YOUR TASK:
The task calls for the lines below from the line with "一套开发 Rexxar Web 所需的打包，调试，发布工具。" to the line with "## Components of", both ends included, copied exactly, without any pictures.

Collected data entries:
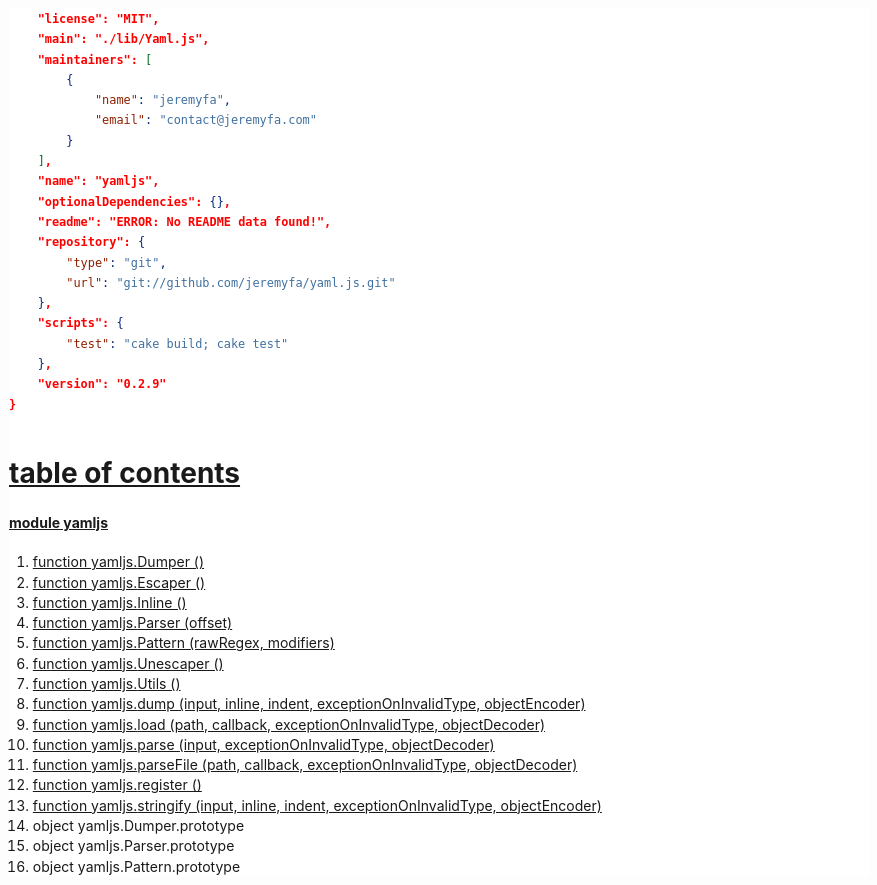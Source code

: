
 ```json
    "license": "MIT",
    "main": "./lib/Yaml.js",
    "maintainers": [
        {
            "name": "jeremyfa",
            "email": "contact@jeremyfa.com"
        }
    ],
    "name": "yamljs",
    "optionalDependencies": {},
    "readme": "ERROR: No README data found!",
    "repository": {
        "type": "git",
        "url": "git://github.com/jeremyfa/yaml.js.git"
    },
    "scripts": {
        "test": "cake build; cake test"
    },
    "version": "0.2.9"
}
```



# <a name="apidoc.tableOfContents"></a>[table of contents](#apidoc.tableOfContents)

#### [module yamljs](#apidoc.module.yamljs)
1.  [function <span class="apidocSignatureSpan">yamljs.</span>Dumper ()](#apidoc.element.yamljs.Dumper)
1.  [function <span class="apidocSignatureSpan">yamljs.</span>Escaper ()](#apidoc.element.yamljs.Escaper)
1.  [function <span class="apidocSignatureSpan">yamljs.</span>Inline ()](#apidoc.element.yamljs.Inline)
1.  [function <span class="apidocSignatureSpan">yamljs.</span>Parser (offset)](#apidoc.element.yamljs.Parser)
1.  [function <span class="apidocSignatureSpan">yamljs.</span>Pattern (rawRegex, modifiers)](#apidoc.element.yamljs.Pattern)
1.  [function <span class="apidocSignatureSpan">yamljs.</span>Unescaper ()](#apidoc.element.yamljs.Unescaper)
1.  [function <span class="apidocSignatureSpan">yamljs.</span>Utils ()](#apidoc.element.yamljs.Utils)
1.  [function <span class="apidocSignatureSpan">yamljs.</span>dump (input, inline, indent, exceptionOnInvalidType, objectEncoder)](#apidoc.element.yamljs.dump)
1.  [function <span class="apidocSignatureSpan">yamljs.</span>load (path, callback, exceptionOnInvalidType, objectDecoder)](#apidoc.element.yamljs.load)
1.  [function <span class="apidocSignatureSpan">yamljs.</span>parse (input, exceptionOnInvalidType, objectDecoder)](#apidoc.element.yamljs.parse)
1.  [function <span class="apidocSignatureSpan">yamljs.</span>parseFile (path, callback, exceptionOnInvalidType, objectDecoder)](#apidoc.element.yamljs.parseFile)
1.  [function <span class="apidocSignatureSpan">yamljs.</span>register ()](#apidoc.element.yamljs.register)
1.  [function <span class="apidocSignatureSpan">yamljs.</span>stringify (input, inline, indent, exceptionOnInvalidType, objectEncoder)](#apidoc.element.yamljs.stringify)
1.  object <span class="apidocSignatureSpan">yamljs.</span>Dumper.prototype
1.  object <span class="apidocSignatureSpan">yamljs.</span>Parser.prototype
1.  object <span class="apidocSignatureSpan">yamljs.</span>Pattern.prototype
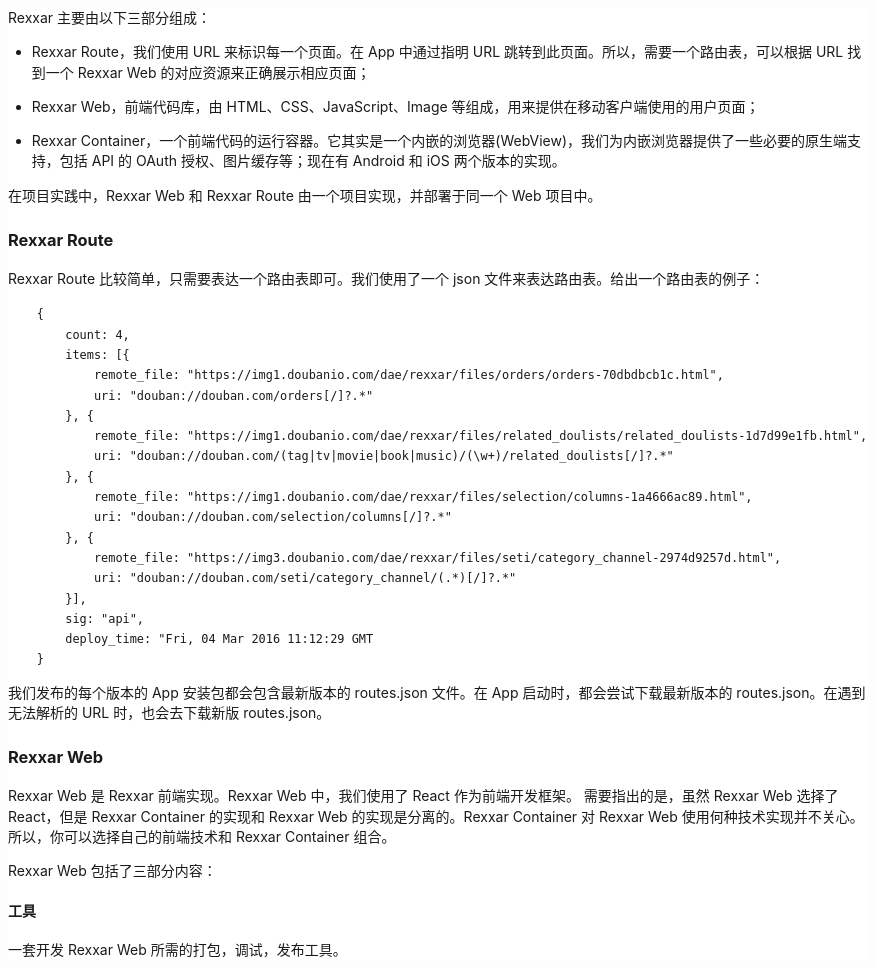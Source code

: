 Rexxar 主要由以下三部分组成：

- Rexxar Route，我们使用 URL 来标识每一个页面。在 App 中通过指明 URL 跳转到此页面。所以，需要一个路由表，可以根据 URL 找到一个 Rexxar Web 的对应资源来正确展示相应页面；

- Rexxar Web，前端代码库，由 HTML、CSS、JavaScript、Image 等组成，用来提供在移动客户端使用的用户页面；

- Rexxar Container，一个前端代码的运行容器。它其实是一个内嵌的浏览器(WebView)，我们为内嵌浏览器提供了一些必要的原生端支持，包括 API 的 OAuth 授权、图片缓存等；现在有 Android 和 iOS 两个版本的实现。

在项目实践中，Rexxar Web 和 Rexxar Route 由一个项目实现，并部署于同一个 Web 项目中。

### Rexxar Route

Rexxar Route 比较简单，只需要表达一个路由表即可。我们使用了一个 json 文件来表达路由表。给出一个路由表的例子：

```
    {
        count: 4,
        items: [{
            remote_file: "https://img1.doubanio.com/dae/rexxar/files/orders/orders-70dbdbcb1c.html",
            uri: "douban://douban.com/orders[/]?.*"
        }, {
            remote_file: "https://img1.doubanio.com/dae/rexxar/files/related_doulists/related_doulists-1d7d99e1fb.html",
            uri: "douban://douban.com/(tag|tv|movie|book|music)/(\w+)/related_doulists[/]?.*"
        }, {
            remote_file: "https://img1.doubanio.com/dae/rexxar/files/selection/columns-1a4666ac89.html",
            uri: "douban://douban.com/selection/columns[/]?.*"
        }, {
            remote_file: "https://img3.doubanio.com/dae/rexxar/files/seti/category_channel-2974d9257d.html",
            uri: "douban://douban.com/seti/category_channel/(.*)[/]?.*"
        }],
        sig: "api",
        deploy_time: "Fri, 04 Mar 2016 11:12:29 GMT
    }
```

我们发布的每个版本的 App 安装包都会包含最新版本的 routes.json 文件。在 App 启动时，都会尝试下载最新版本的 routes.json。在遇到无法解析的 URL 时，也会去下载新版 routes.json。

### Rexxar Web

Rexxar Web 是 Rexxar 前端实现。Rexxar Web 中，我们使用了 React 作为前端开发框架。
需要指出的是，虽然 Rexxar Web 选择了 React，但是 Rexxar Container 的实现和 Rexxar Web 的实现是分离的。Rexxar Container 对 Rexxar Web 使用何种技术实现并不关心。所以，你可以选择自己的前端技术和 Rexxar Container 组合。

Rexxar Web 包括了三部分内容：

#### 工具

一套开发 Rexxar Web 所需的打包，调试，发布工具。
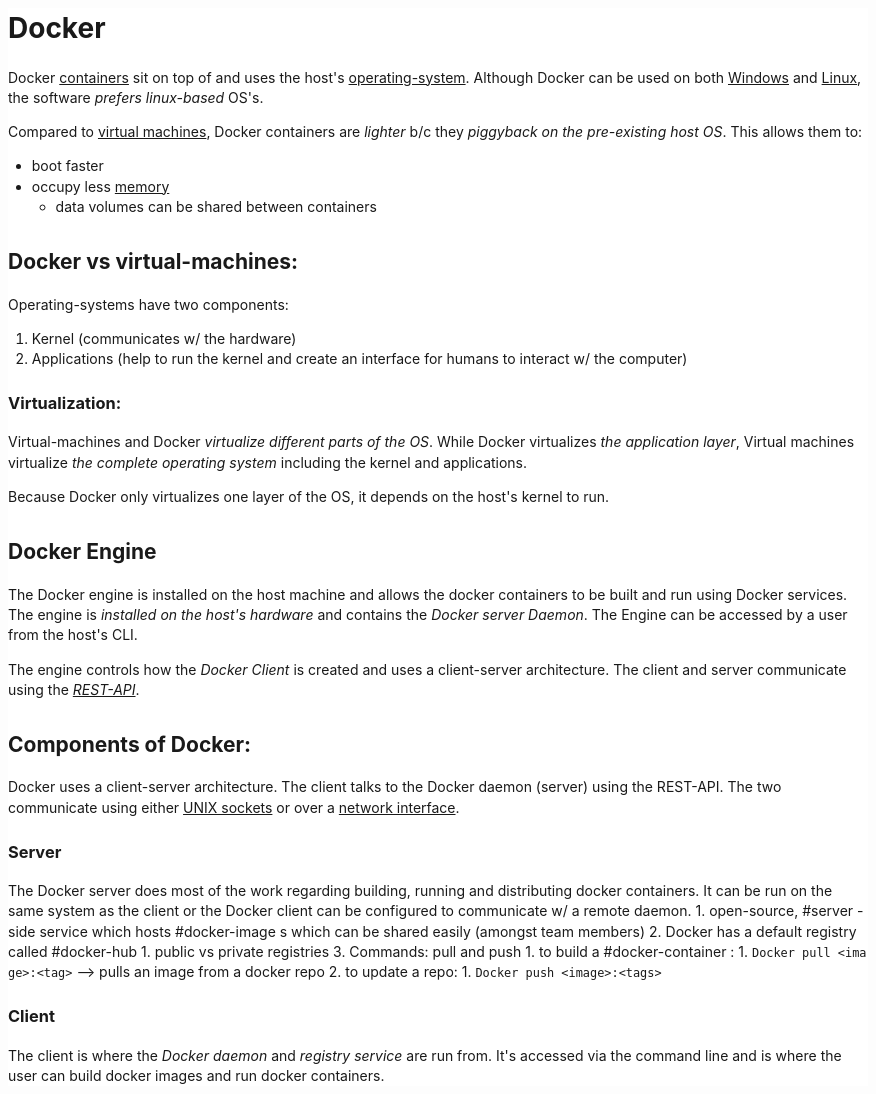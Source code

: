 
# Docker
Docker [containers](computers/containers-vms/containers.md) sit on top of and uses the host's [operating-system](/computers/operating-system.md). Although Docker can be used on both [Windows](/computers/windows) and [Linux](/computers/linux), the software *prefers linux-based* OS's.

Compared to [virtual machines](/computers/containers-vms/virtual-machines.md), Docker containers are *lighter* b/c they *piggyback on the pre-existing host OS*. This allows them to:
- boot faster
- occupy less [memory](/computers/memory.md)
	- data volumes can be shared between containers
## Docker vs virtual-machines:
Operating-systems have two components: 
1. Kernel (communicates w/ the hardware)
2. Applications (help to run the kernel and create an interface for humans to interact w/ the computer)
### Virtualization:
Virtual-machines and Docker *virtualize different parts of the OS*. While Docker virtualizes *the application layer*, Virtual machines virtualize *the complete operating system* including the kernel and applications.

Because Docker only virtualizes one layer of the OS, it depends on the host's kernel to run.
## Docker Engine
The Docker engine is installed on the host machine and allows the docker containers to be built and run using Docker services. The engine is *installed on the host's hardware* and contains the *Docker server Daemon*. The Engine can be accessed by a user from the host's CLI.

The engine controls how the *Docker Client* is created and uses a client-server architecture. The client and server communicate using the [*REST-API*](/coding/APIs/REST-API.md).
## Components of Docker:
Docker uses a client-server architecture. The client talks to the Docker daemon (server) using the REST-API. The two communicate using either [UNIX sockets](/computers/linux/unix-sockets.md) or over a [network interface](/networking/OSI/MAC-addresses.md).
### Server
The Docker server does most of the work regarding building, running and distributing docker containers. It can be run on the same system as the client or the Docker client can be configured to communicate w/ a remote daemon.
	1. open-source, #server -side service which hosts #docker-image s which can be shared easily (amongst team members)
	2. Docker has a default registry called #docker-hub 
		1. public vs private registries
	3. Commands: pull and push
		1. to build a #docker-container :
			1. `Docker pull <image>:<tag>` --> pulls an image from a docker repo
		2. to update a repo:
			1. `Docker push <image>:<tags>`
### Client
The client is where the *Docker daemon* and *registry service* are run from. It's accessed via the command line and is where the user can build docker images and run docker containers.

EXERCISE ANSWER:
一套开发 Rexxar Web 所需的打包，调试，发布工具。
Source code

: 
# Docker
Docker [containers](computers/containers-vms/containers.md) sit on top of and uses the host's [operating-system](/computers/operating-system.md). Although Docker can be used on both [Windows](/computers/windows) and [Linux](/computers/linux), the software *prefers linux-based* OS's.

Compared to [virtual machines](/computers/containers-vms/virtual-machines.md), Docker containers are *lighter* b/c they *piggyback on the pre-existing host OS*. This allows them to:
- boot faster
- occupy less [memory](/computers/memory.md)
	- data volumes can be shared between containers
## Docker vs virtual-machines:
Operating-systems have two components: 
1. Kernel (communicates w/ the hardware)
2. Applications (help to run the kernel and create an interface for humans to interact w/ the computer)
### Virtualization:
Virtual-machines and Docker *virtualize different parts of the OS*. While Docker virtualizes *the application layer*, Virtual machines virtualize *the complete operating system* including the kernel and applications.

Because Docker only virtualizes one layer of the OS, it depends on the host's kernel to run.
## Docker Engine
The Docker engine is installed on the host machine and allows the docker containers to be built and run using Docker services. The engine is *installed on the host's hardware* and contains the *Docker server Daemon*. The Engine can be accessed by a user from the host's CLI.

The engine controls how the *Docker Client* is created and uses a client-server architecture. The client and server communicate using the [*REST-API*](/coding/APIs/REST-API.md).
## Components of Docker:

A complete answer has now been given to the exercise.